How to Take Advantage of Year-End in the Stock Market
Tax loss selling and capital gains provide a unique opportunity.
End of Year Strategy
At the end of the year, investors begin to think about their tax strategy for the calendar year.
This provides us an opportunity to benefit by predicting how traders will behave.
Tax Loss Selling
One common strategy that we see at the end of the year is investors taking losses on positions they are down in.
This is because for tax purposes, losses offset payable taxes on capital gains.
Therefore, often traders will liquidate positions that they are down on for the year.

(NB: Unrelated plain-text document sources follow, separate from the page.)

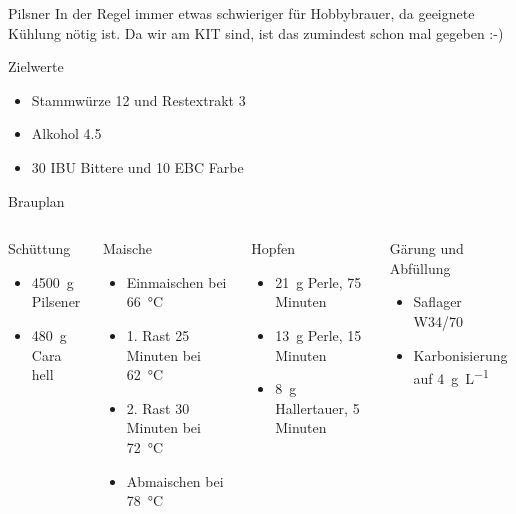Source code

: \documentclass[9pt, ngerman]{beamer}
\begin{document}
\begin{frame}{Pilsner}
  In der Regel immer etwas schwieriger für Hobbybrauer, da geeignete Kühlung
  nötig ist. Da wir am KIT sind, ist das zumindest schon mal gegeben :-)

  \vspace{1em}
  \begin{block}{Zielwerte}
    \begin{itemize}
      \item Stammwürze \SI{12}{\dP} und Restextrakt \SI{3}{\dP}
      \item Alkohol \SI{4.5}{\volP}
      \item 30 IBU Bittere und 10 EBC Farbe
    \end{itemize}
  \end{block}
\end{frame}
\begin{frame}{Brauplan}
  \begin{columns}[T, onlytextwidth]
      \begin{block}{Schüttung}
        \begin{itemize}
          \item \SI{4500}{\gram} Pilsener
          \item \SI{480}{\gram} Cara hell
        \end{itemize}
      \end{block}
      \begin{block}{Maische}
        \begin{itemize}
          \item Einmaischen bei \SI{66}{\celsius}
          \item 1. Rast 25 Minuten bei \SI{62}{\celsius}
          \item 2. Rast 30 Minuten bei \SI{72}{\celsius}
          \item Abmaischen bei \SI{78}{\celsius}
        \end{itemize}
      \end{block}

      \begin{block}{Hopfen}
        \begin{itemize}
          \item \SI{21}{\gram} Perle, 75 Minuten
          \item \SI{13}{\gram} Perle, 15 Minuten
          \item \SI{8}{\gram} Hallertauer, 5 Minuten
        \end{itemize}
      \end{block}
      \begin{block}{Gärung und Abfüllung}
        \begin{itemize}
          \item Saflager W34/70
          \item Karbonisierung auf \SI{4}{\gram\per\liter} 
        \end{itemize}
      \end{block}

  \end{columns}
\end{frame}
\end{document}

An example of this is shown below in 2022. Investors were down on their tech positions, so we saw a lot of selling in December, and then a bounce to start 2023 as they re-entered positions.
It would be wise to look for names that had poor years to potentially bottom out as we come to a close on the year, and then look for bounces in 2024.
Some names to watch include: IEP, TAN, FNGD, VIX, UVXY.
Locking in Capital Gains
Conversely, we often see traders lock in capital gains on winning stocks to end the year.
This means that stocks that performed strongly in 2023 may abruptly sell off to end the year as traders offload their positions to lock in their gains.
To identify stocks that fit this category, sort by the top performing sectors of the year.
Some names to watch include: SOXX, NVDA, SMCI, META.